The PuSh Festival makes its way to New Westminster

The arts festival, in its 19th season, includes a showcase of Okinum at the Anvil Theatre

In Okinum, Émilie Monnet interprets a recurring dream and transmits a message of empowerment to the audience/supplied

Whether it's dance, multimedia, circus acts, or something in between, the PuSh International performing arts festival never fails to deliver arts extravaganzas to audiences around Metro Vancouver—and New Westminster will be host to one of those performances during the first week of February.

Émilie Monnet will be performing Okinum at the Anvil Theatre on Thursday, Feb. 2 and Friday, Feb. 3 at 7:30pm. There will also be online performances from Feb. 2 to 5, and a post-show talkback on Feb. 2. Monnet is of Anishnaabe-Algonquin and French descent, and currently lives between the Outaouais and Tiohtià:ke/Mooniyaang/Montreal.

"Okinum is an autobiographical piece that follows me in my quest to decipher a recurring dream that I've had about a giant beaver that comes out of the water and gives me a little bag and speaks some magical words. So, I'm trying to decipher what the beaver wanted to tell me, and what this dream was about," Monnet tells New West Anchor, adding that she'd had the dream three times and knew instantly she had to pay attention to its meaning.

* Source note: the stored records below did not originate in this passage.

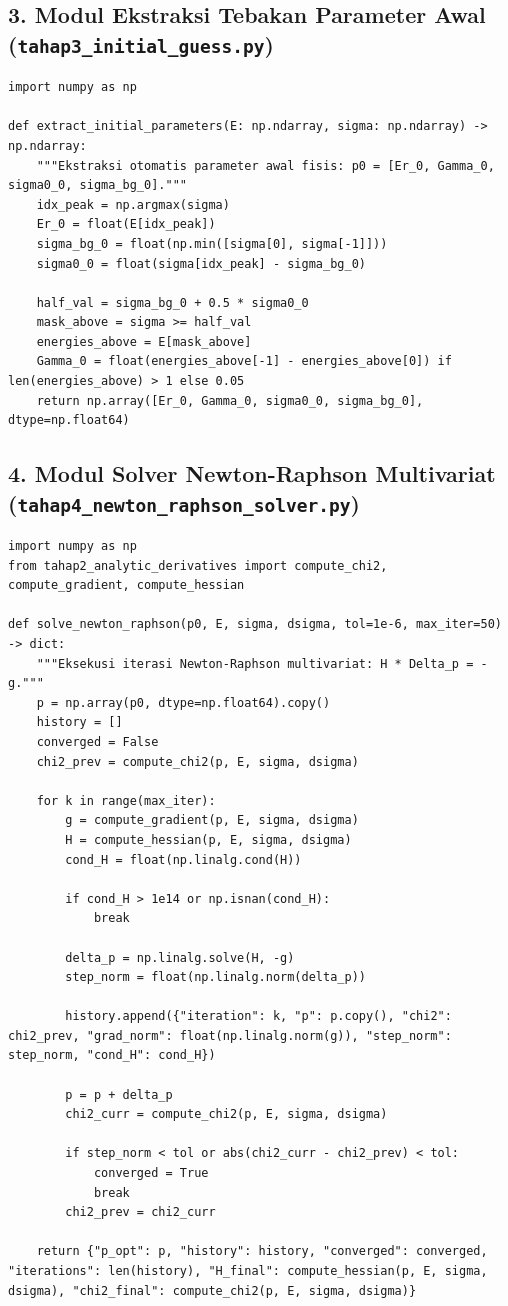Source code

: \subsection*{3. Modul Ekstraksi Tebakan Parameter Awal (\texttt{tahap3\_initial\_guess.py})}
\begin{lstlisting}[caption={Heuristik fisis ekstraksi parameter awal p0 dari bentuk kurva data.}]
import numpy as np

def extract_initial_parameters(E: np.ndarray, sigma: np.ndarray) -> np.ndarray:
    """Ekstraksi otomatis parameter awal fisis: p0 = [Er_0, Gamma_0, sigma0_0, sigma_bg_0]."""
    idx_peak = np.argmax(sigma)
    Er_0 = float(E[idx_peak])
    sigma_bg_0 = float(np.min([sigma[0], sigma[-1]]))
    sigma0_0 = float(sigma[idx_peak] - sigma_bg_0)
    
    half_val = sigma_bg_0 + 0.5 * sigma0_0
    mask_above = sigma >= half_val
    energies_above = E[mask_above]
    Gamma_0 = float(energies_above[-1] - energies_above[0]) if len(energies_above) > 1 else 0.05
    return np.array([Er_0, Gamma_0, sigma0_0, sigma_bg_0], dtype=np.float64)
\end{lstlisting}

\subsection*{4. Modul Solver Newton-Raphson Multivariat (\texttt{tahap4\_newton\_raphson\_solver.py})}
\begin{lstlisting}[caption={Algoritma solver Newton-Raphson matriks dengan pemantauan bilangan kondisi.}]
import numpy as np
from tahap2_analytic_derivatives import compute_chi2, compute_gradient, compute_hessian

def solve_newton_raphson(p0, E, sigma, dsigma, tol=1e-6, max_iter=50) -> dict:
    """Eksekusi iterasi Newton-Raphson multivariat: H * Delta_p = -g."""
    p = np.array(p0, dtype=np.float64).copy()
    history = []
    converged = False
    chi2_prev = compute_chi2(p, E, sigma, dsigma)
    
    for k in range(max_iter):
        g = compute_gradient(p, E, sigma, dsigma)
        H = compute_hessian(p, E, sigma, dsigma)
        cond_H = float(np.linalg.cond(H))
        
        if cond_H > 1e14 or np.isnan(cond_H):
            break
            
        delta_p = np.linalg.solve(H, -g)
        step_norm = float(np.linalg.norm(delta_p))
        
        history.append({"iteration": k, "p": p.copy(), "chi2": chi2_prev, "grad_norm": float(np.linalg.norm(g)), "step_norm": step_norm, "cond_H": cond_H})
        
        p = p + delta_p
        chi2_curr = compute_chi2(p, E, sigma, dsigma)
        
        if step_norm < tol or abs(chi2_curr - chi2_prev) < tol:
            converged = True
            break
        chi2_prev = chi2_curr
        
    return {"p_opt": p, "history": history, "converged": converged, "iterations": len(history), "H_final": compute_hessian(p, E, sigma, dsigma), "chi2_final": compute_chi2(p, E, sigma, dsigma)}
\end{lstlisting}
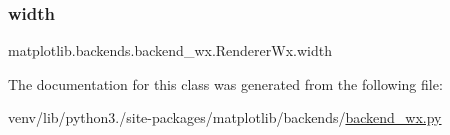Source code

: \mbox{\label{classmatplotlib_1_1backends_1_1backend__wx_1_1RendererWx_ade12cd0552dc96e33cea8d14b4831436}} 
\subsubsection{\texorpdfstring{width}{width}}
{\footnotesize\ttfamily matplotlib.\+backends.\+backend\+\_\+wx.\+Renderer\+Wx.\+width}



The documentation for this class was generated from the following file\+:\begin{DoxyCompactItemize}
\item 
venv/lib/python3./site-\/packages/matplotlib/backends/\hyperlink{backend__wx_8py}{backend\+\_\+wx.\+py}\end{DoxyCompactItemize}
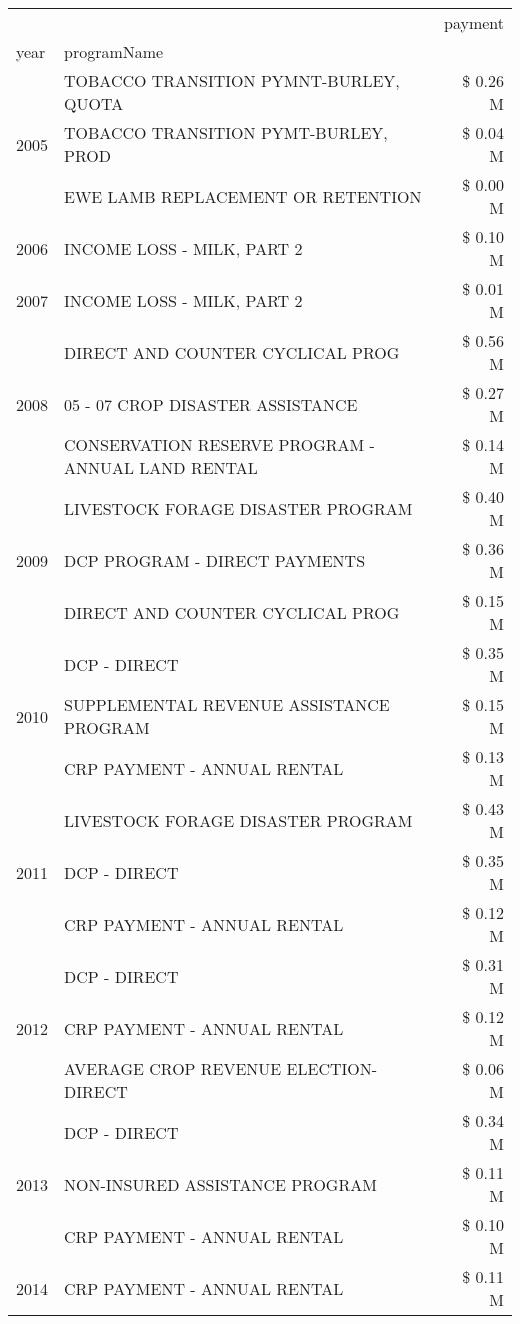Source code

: \begin{tabular}{llr}
\toprule
 &  & payment \\
year & programName &  \\
\midrule
\multirow[t]{3}{*}{2005} & TOBACCO TRANSITION PYMNT-BURLEY, QUOTA & \$ 0.26 M \\
 & TOBACCO TRANSITION PYMT-BURLEY, PROD & \$ 0.04 M \\
 & EWE LAMB REPLACEMENT OR RETENTION & \$ 0.00 M \\
\cline{1-3}
2006 & INCOME LOSS - MILK, PART 2 & \$ 0.10 M \\
\cline{1-3}
2007 & INCOME LOSS - MILK, PART 2 & \$ 0.01 M \\
\cline{1-3}
\multirow[t]{3}{*}{2008} & DIRECT AND COUNTER CYCLICAL PROG & \$ 0.56 M \\
 & 05 - 07 CROP DISASTER ASSISTANCE & \$ 0.27 M \\
 & CONSERVATION RESERVE PROGRAM - ANNUAL LAND RENTAL & \$ 0.14 M \\
\cline{1-3}
\multirow[t]{3}{*}{2009} & LIVESTOCK FORAGE DISASTER  PROGRAM & \$ 0.40 M \\
 & DCP PROGRAM - DIRECT PAYMENTS & \$ 0.36 M \\
 & DIRECT AND COUNTER CYCLICAL PROG & \$ 0.15 M \\
\cline{1-3}
\multirow[t]{3}{*}{2010} & DCP - DIRECT & \$ 0.35 M \\
 & SUPPLEMENTAL REVENUE ASSISTANCE PROGRAM & \$ 0.15 M \\
 & CRP PAYMENT - ANNUAL RENTAL & \$ 0.13 M \\
\cline{1-3}
\multirow[t]{3}{*}{2011} & LIVESTOCK FORAGE DISASTER PROGRAM & \$ 0.43 M \\
 & DCP - DIRECT & \$ 0.35 M \\
 & CRP PAYMENT - ANNUAL RENTAL & \$ 0.12 M \\
\cline{1-3}
\multirow[t]{3}{*}{2012} & DCP - DIRECT & \$ 0.31 M \\
 & CRP PAYMENT - ANNUAL RENTAL & \$ 0.12 M \\
 & AVERAGE CROP REVENUE ELECTION-DIRECT & \$ 0.06 M \\
\cline{1-3}
\multirow[t]{3}{*}{2013} & DCP - DIRECT & \$ 0.34 M \\
 & NON-INSURED ASSISTANCE PROGRAM & \$ 0.11 M \\
 & CRP PAYMENT - ANNUAL RENTAL & \$ 0.10 M \\
\cline{1-3}
\multirow[t]{3}{*}{2014} & CRP PAYMENT - ANNUAL RENTAL & \$ 0.11 M \\

\end{tabular}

"As I'm trying to decipher, I'm starting to make connections between the beaver and my family, and my lineage. The piece also addresses, in a more poetic way, the notions of internal dams. That's what Okinum means: it means 'beaver dam.' The dam became a metaphor to address what things block in us, and the journey to remove all these pieces of wood from the dam so that water of ancestral memory can flow down."

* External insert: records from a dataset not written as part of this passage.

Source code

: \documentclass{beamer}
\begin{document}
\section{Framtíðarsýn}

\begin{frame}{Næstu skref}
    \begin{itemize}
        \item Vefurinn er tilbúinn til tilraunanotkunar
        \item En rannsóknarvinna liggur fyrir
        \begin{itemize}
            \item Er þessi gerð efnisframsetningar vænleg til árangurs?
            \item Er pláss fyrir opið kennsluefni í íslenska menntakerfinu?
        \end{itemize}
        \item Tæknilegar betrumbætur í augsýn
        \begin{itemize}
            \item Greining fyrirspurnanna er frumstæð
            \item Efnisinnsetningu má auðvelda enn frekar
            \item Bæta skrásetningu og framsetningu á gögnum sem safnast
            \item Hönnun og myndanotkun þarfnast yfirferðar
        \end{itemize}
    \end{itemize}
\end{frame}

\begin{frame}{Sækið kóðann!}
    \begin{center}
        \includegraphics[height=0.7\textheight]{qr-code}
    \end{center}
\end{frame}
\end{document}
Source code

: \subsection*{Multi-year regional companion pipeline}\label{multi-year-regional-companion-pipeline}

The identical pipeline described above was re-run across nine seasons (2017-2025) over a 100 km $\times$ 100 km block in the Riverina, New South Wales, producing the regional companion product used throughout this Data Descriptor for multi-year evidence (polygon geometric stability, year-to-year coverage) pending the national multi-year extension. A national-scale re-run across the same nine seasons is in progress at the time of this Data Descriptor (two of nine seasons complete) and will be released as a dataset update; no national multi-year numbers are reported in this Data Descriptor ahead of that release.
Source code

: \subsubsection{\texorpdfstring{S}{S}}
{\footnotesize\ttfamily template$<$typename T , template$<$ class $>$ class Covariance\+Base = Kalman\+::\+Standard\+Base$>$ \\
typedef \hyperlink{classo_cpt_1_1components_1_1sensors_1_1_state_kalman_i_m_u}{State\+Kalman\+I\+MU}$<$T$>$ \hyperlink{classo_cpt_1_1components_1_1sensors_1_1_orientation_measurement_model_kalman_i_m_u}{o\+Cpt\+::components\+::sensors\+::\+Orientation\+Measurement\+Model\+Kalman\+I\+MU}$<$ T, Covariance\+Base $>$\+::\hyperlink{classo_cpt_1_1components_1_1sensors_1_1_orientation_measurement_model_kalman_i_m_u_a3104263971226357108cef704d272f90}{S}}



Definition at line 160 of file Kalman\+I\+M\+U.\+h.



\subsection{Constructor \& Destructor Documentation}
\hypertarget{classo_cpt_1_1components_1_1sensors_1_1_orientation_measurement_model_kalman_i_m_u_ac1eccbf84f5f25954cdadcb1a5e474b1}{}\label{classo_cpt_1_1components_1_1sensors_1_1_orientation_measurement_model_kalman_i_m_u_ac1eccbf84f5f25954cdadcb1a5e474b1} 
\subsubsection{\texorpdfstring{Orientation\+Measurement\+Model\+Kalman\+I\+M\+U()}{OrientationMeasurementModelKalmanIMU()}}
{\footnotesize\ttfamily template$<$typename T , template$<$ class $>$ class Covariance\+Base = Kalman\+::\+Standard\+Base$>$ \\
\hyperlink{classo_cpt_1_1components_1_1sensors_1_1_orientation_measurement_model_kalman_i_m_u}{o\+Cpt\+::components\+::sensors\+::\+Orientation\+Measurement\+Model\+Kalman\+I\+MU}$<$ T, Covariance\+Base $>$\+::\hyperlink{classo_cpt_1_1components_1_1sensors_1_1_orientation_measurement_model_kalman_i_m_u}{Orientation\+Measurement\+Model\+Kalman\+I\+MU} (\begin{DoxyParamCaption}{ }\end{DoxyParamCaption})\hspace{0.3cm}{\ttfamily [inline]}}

The word "okinum" translates to "beaver dam," which plays an integral role in Émilie Monnet's show/supplied

Monnet is Anishinaabe through her mother, and while she says her mother is more Anglophone, it was the first language of her maternal grandfather.

"It made a lot of sense that those three languages were present on stage and co-existed, because they are the three languages that form my identity ... It's still a language that's part of my identity," explains Monnet, noting that her mother is more Anglophone, while her father is from France; her first language is French.

There are two versions of Okinum: one is in French, the other in English. Monnet will be presenting the English version during the festival.

"The multi-language aspect is a very big part of my process. I'm very fascinated by the energy of language, and how these sit in different spaces within our bodies and emotions. It was a really interesting process because the piece was first created in French," says Monnet, who also observed the differences while working on the play between her triad of languages.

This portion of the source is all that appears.